[Collected data]
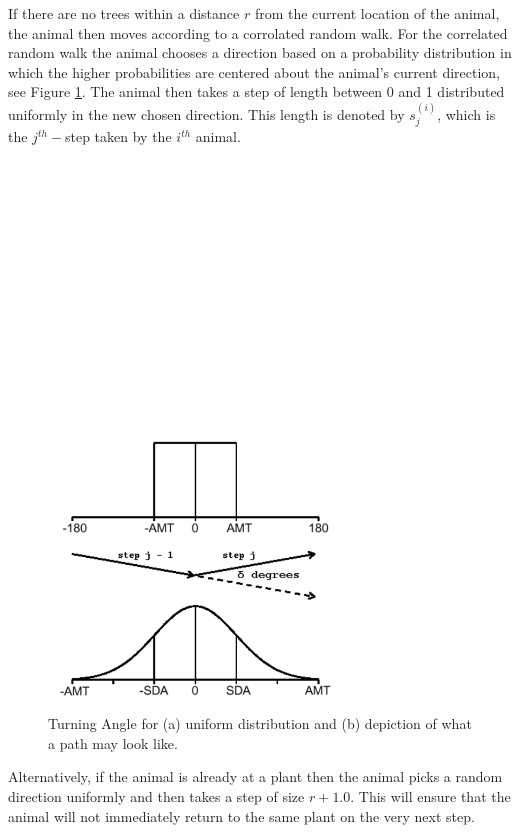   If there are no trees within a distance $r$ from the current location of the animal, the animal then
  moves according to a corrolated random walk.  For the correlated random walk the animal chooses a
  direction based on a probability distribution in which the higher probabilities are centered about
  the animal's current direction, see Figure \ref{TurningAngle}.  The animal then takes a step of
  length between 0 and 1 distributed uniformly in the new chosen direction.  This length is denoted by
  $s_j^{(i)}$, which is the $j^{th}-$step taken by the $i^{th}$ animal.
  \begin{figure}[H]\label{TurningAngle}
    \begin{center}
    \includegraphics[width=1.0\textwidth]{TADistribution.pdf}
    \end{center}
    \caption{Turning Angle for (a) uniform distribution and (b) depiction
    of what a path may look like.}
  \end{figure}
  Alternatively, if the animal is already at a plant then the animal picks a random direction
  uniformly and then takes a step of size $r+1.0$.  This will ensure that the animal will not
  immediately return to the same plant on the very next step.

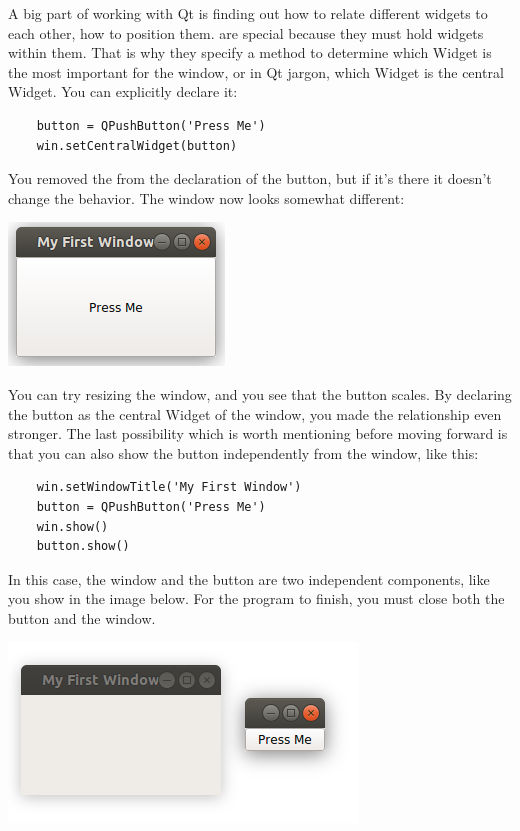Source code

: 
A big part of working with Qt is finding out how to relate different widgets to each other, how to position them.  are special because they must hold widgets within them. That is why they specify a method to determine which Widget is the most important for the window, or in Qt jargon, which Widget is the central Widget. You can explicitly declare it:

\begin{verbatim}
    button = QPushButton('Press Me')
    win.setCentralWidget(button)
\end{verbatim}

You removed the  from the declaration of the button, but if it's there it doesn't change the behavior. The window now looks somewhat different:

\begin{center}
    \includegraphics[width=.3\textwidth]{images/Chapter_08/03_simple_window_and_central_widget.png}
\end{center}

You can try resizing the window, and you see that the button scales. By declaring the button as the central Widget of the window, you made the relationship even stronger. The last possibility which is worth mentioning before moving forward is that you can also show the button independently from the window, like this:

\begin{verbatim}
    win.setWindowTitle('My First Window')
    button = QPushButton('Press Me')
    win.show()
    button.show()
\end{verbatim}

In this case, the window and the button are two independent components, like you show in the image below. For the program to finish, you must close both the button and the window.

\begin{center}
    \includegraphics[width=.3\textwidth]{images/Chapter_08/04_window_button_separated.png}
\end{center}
* * *
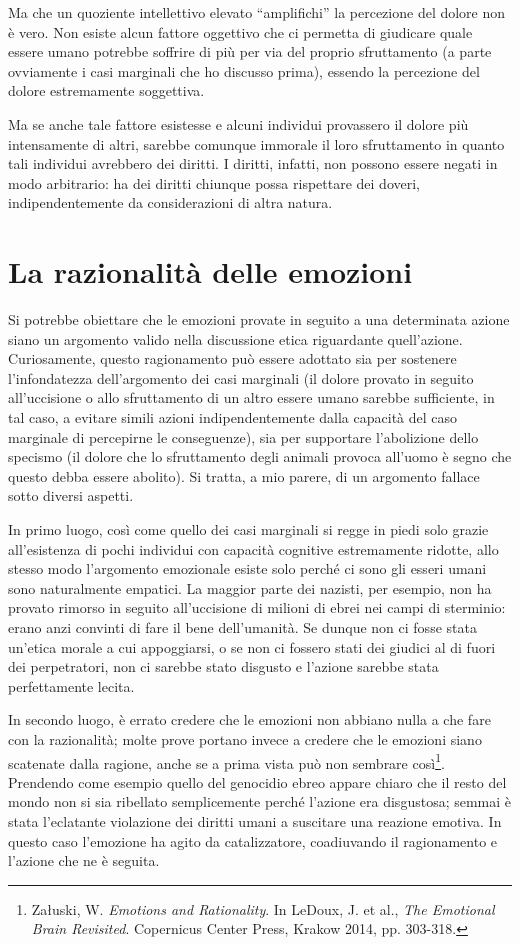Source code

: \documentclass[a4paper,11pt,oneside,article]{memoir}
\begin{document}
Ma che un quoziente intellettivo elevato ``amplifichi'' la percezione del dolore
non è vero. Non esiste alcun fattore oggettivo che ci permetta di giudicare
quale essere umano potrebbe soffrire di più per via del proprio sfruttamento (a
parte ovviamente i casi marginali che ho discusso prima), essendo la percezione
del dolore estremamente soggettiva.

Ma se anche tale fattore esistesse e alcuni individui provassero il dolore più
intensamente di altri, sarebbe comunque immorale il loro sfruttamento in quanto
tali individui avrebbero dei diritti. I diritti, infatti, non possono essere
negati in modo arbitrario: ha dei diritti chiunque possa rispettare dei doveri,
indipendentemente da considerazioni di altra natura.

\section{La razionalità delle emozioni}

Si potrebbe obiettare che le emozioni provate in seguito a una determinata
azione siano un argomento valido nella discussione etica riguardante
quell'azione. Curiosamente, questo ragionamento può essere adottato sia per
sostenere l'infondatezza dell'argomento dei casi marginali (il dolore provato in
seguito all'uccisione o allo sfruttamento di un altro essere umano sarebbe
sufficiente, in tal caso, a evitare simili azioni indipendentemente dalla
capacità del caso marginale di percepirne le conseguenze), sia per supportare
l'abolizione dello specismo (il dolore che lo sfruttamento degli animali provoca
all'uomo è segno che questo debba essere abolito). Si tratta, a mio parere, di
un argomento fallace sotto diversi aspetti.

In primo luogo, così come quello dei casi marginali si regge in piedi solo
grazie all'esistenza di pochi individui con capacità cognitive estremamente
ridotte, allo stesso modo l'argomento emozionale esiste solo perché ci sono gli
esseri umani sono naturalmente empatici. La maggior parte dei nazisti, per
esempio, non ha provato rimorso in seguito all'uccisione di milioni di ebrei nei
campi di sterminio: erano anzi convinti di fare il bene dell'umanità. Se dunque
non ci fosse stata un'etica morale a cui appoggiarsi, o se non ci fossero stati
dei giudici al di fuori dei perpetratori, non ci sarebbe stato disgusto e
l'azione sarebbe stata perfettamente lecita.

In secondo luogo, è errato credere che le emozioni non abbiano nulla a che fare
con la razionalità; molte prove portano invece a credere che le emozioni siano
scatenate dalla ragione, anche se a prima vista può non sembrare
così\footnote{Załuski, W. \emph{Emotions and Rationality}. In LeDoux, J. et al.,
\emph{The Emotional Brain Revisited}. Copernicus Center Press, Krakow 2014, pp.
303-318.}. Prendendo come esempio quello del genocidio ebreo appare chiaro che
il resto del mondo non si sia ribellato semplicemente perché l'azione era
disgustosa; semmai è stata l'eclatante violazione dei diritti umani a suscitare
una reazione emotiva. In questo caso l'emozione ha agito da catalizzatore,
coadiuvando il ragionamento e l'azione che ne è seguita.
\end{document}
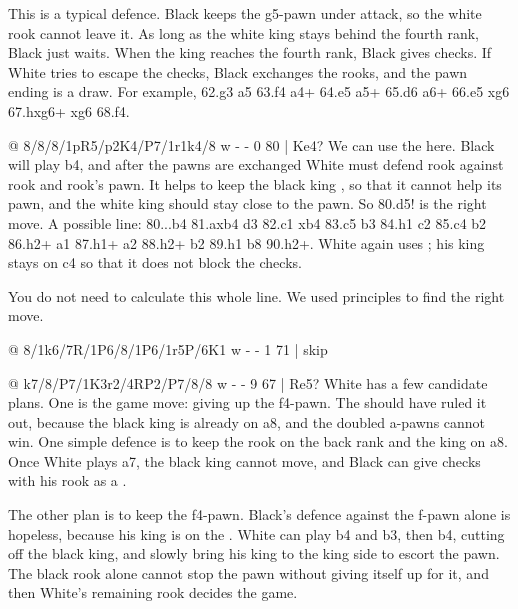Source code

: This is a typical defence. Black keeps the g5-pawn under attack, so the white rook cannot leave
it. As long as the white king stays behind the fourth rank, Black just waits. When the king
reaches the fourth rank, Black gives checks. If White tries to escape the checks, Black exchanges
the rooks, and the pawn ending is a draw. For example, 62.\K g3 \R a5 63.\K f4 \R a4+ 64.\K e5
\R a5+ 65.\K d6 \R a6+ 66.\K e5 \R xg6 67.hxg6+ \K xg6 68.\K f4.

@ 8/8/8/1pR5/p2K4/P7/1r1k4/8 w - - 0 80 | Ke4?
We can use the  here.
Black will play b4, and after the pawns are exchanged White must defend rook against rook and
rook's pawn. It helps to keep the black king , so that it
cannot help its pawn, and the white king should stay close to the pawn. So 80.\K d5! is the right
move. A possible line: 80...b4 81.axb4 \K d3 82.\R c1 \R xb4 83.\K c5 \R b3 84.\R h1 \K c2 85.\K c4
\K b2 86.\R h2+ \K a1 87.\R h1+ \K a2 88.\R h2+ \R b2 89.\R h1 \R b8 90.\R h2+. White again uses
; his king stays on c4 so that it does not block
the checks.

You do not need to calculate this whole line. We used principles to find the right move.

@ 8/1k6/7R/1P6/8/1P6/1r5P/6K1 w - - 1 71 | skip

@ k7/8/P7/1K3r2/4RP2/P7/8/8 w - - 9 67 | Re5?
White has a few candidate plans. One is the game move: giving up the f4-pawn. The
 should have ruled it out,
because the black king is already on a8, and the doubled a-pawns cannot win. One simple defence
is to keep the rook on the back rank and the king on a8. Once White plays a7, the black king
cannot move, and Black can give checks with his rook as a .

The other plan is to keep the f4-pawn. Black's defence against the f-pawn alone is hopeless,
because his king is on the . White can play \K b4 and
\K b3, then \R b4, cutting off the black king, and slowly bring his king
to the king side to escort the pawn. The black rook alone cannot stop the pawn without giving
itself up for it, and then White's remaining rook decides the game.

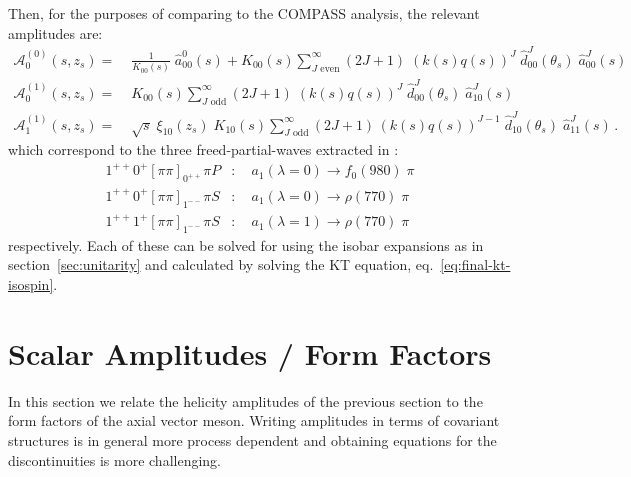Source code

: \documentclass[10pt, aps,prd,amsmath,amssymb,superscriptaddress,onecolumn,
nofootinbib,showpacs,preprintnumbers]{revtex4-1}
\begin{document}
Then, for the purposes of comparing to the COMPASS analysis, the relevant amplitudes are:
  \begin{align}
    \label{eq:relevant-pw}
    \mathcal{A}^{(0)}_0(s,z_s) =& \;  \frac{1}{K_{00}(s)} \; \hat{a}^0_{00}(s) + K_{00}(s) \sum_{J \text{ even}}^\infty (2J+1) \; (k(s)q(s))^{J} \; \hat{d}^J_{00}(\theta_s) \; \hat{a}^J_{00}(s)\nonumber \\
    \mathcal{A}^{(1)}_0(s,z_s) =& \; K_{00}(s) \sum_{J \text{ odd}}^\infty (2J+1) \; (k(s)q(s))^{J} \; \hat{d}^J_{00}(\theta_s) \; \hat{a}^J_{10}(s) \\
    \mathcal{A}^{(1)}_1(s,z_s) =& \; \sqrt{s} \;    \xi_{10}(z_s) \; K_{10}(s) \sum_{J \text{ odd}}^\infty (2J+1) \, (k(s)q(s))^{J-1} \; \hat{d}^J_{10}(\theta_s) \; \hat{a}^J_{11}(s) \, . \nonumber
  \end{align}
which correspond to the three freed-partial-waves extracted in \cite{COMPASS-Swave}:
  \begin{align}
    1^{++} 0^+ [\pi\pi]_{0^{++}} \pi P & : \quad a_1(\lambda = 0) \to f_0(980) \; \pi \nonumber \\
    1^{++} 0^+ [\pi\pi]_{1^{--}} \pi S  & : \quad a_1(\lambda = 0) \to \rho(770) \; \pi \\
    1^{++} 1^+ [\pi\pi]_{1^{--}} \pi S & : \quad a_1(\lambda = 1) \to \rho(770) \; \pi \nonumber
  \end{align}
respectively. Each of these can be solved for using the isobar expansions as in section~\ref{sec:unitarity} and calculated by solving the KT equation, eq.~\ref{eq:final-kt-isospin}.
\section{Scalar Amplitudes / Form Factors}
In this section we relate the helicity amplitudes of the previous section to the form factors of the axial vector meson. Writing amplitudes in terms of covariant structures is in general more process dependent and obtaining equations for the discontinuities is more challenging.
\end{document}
--
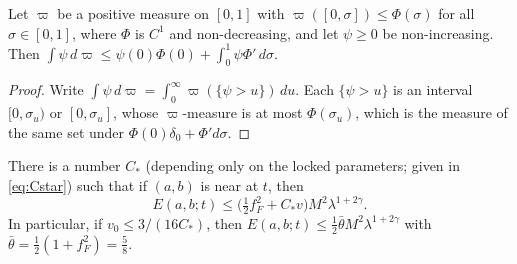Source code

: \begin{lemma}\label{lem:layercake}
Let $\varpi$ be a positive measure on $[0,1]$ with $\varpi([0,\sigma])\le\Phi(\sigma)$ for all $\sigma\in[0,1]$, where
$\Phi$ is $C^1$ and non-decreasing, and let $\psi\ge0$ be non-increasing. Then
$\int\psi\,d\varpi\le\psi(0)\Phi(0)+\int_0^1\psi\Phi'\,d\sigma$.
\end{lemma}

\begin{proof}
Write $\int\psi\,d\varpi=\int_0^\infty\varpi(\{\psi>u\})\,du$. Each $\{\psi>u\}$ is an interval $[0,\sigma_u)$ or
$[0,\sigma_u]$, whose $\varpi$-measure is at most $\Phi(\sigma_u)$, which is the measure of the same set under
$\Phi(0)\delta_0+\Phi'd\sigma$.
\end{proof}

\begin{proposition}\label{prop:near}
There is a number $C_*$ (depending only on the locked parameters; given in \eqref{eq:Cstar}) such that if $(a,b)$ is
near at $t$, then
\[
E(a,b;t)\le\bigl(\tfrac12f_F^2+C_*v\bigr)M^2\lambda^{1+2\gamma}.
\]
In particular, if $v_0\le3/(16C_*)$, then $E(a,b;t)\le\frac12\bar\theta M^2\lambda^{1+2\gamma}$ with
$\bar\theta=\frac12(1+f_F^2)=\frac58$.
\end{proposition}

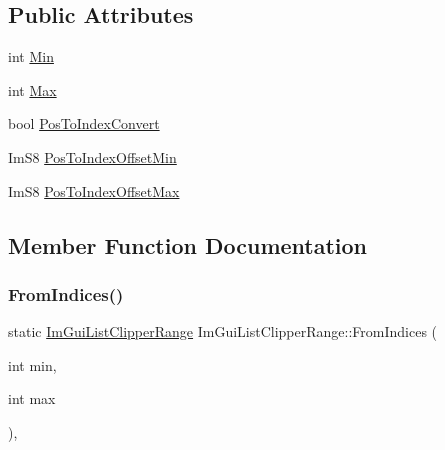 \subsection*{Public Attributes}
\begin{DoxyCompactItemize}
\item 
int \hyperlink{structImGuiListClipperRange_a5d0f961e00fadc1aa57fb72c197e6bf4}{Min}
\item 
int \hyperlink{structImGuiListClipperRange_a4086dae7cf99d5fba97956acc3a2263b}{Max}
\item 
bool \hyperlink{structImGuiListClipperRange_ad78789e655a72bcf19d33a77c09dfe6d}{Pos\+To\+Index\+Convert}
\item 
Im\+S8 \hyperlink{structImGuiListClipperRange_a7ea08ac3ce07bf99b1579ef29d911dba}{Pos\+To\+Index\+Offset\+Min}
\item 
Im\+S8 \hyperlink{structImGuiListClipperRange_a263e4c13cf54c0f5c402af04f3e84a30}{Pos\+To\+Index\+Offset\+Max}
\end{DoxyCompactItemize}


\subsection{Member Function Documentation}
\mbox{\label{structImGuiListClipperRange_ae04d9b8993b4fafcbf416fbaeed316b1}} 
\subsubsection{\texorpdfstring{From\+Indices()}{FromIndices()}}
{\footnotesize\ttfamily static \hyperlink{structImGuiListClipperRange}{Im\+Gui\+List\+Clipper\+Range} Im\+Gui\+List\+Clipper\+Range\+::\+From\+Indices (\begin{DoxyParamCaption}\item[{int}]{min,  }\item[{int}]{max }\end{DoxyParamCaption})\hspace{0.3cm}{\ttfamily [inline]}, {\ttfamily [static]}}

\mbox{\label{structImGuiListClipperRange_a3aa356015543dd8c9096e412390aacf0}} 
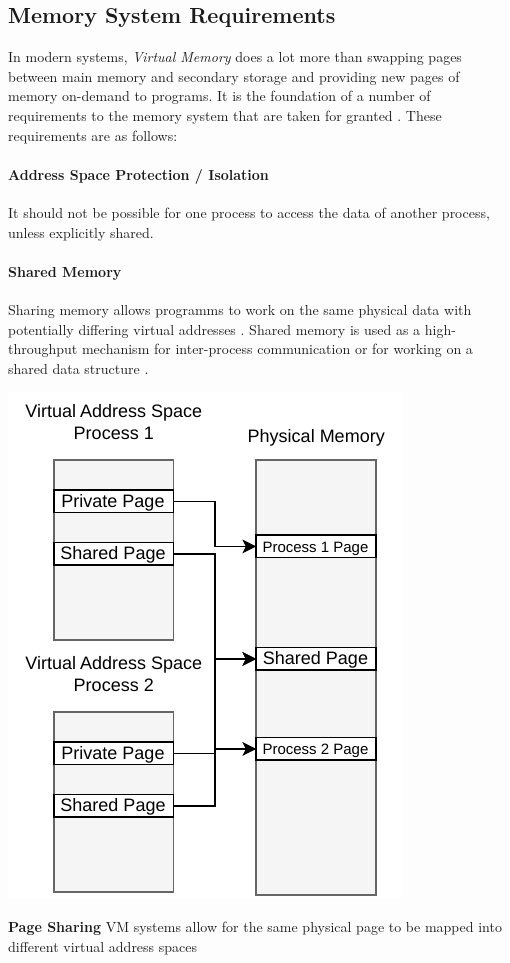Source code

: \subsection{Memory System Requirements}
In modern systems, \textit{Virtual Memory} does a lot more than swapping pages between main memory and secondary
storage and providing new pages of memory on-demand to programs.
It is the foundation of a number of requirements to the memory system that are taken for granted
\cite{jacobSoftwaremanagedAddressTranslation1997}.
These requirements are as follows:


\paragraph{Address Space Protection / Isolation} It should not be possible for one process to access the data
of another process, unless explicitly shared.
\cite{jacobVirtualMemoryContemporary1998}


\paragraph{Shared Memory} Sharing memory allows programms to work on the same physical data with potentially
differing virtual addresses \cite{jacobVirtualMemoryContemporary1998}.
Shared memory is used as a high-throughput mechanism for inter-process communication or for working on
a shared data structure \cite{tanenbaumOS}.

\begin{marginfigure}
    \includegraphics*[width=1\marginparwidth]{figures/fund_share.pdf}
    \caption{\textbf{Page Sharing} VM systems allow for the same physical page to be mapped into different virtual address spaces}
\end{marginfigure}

> [EXERCISE DIRECTIONS]:
Given the entries above, transcribe exactly the lines from the one holding "The other plan" through the one holding "0) \to \rho(770) \; \pi \\"; pictures do not belong in the transcription.

> [FINISHED TASK]:
The other plan is to keep the f4-pawn. Black's defence against the f-pawn alone is hopeless,
because his king is on the . White can play \K b4 and
\K b3, then \R b4, cutting off the black king, and slowly bring his king
to the king side to escort the pawn. The black rook alone cannot stop the pawn without giving
itself up for it, and then White's remaining rook decides the game.

Source code

: \documentclass[10pt, aps,prd,amsmath,amssymb,superscriptaddress,onecolumn,
nofootinbib,showpacs,preprintnumbers]{revtex4-1}
\begin{document}
Then, for the purposes of comparing to the COMPASS analysis, the relevant amplitudes are:
  \begin{align}
    \label{eq:relevant-pw}
    \mathcal{A}^{(0)}_0(s,z_s) =& \;  \frac{1}{K_{00}(s)} \; \hat{a}^0_{00}(s) + K_{00}(s) \sum_{J \text{ even}}^\infty (2J+1) \; (k(s)q(s))^{J} \; \hat{d}^J_{00}(\theta_s) \; \hat{a}^J_{00}(s)\nonumber \\
    \mathcal{A}^{(1)}_0(s,z_s) =& \; K_{00}(s) \sum_{J \text{ odd}}^\infty (2J+1) \; (k(s)q(s))^{J} \; \hat{d}^J_{00}(\theta_s) \; \hat{a}^J_{10}(s) \\
    \mathcal{A}^{(1)}_1(s,z_s) =& \; \sqrt{s} \;    \xi_{10}(z_s) \; K_{10}(s) \sum_{J \text{ odd}}^\infty (2J+1) \, (k(s)q(s))^{J-1} \; \hat{d}^J_{10}(\theta_s) \; \hat{a}^J_{11}(s) \, . \nonumber
  \end{align}
which correspond to the three freed-partial-waves extracted in \cite{COMPASS-Swave}:
  \begin{align}
    1^{++} 0^+ [\pi\pi]_{0^{++}} \pi P & : \quad a_1(\lambda = 0) \to f_0(980) \; \pi \nonumber \\
    1^{++} 0^+ [\pi\pi]_{1^{--}} \pi S  & : \quad a_1(\lambda = 0) \to \rho(770) \; \pi \\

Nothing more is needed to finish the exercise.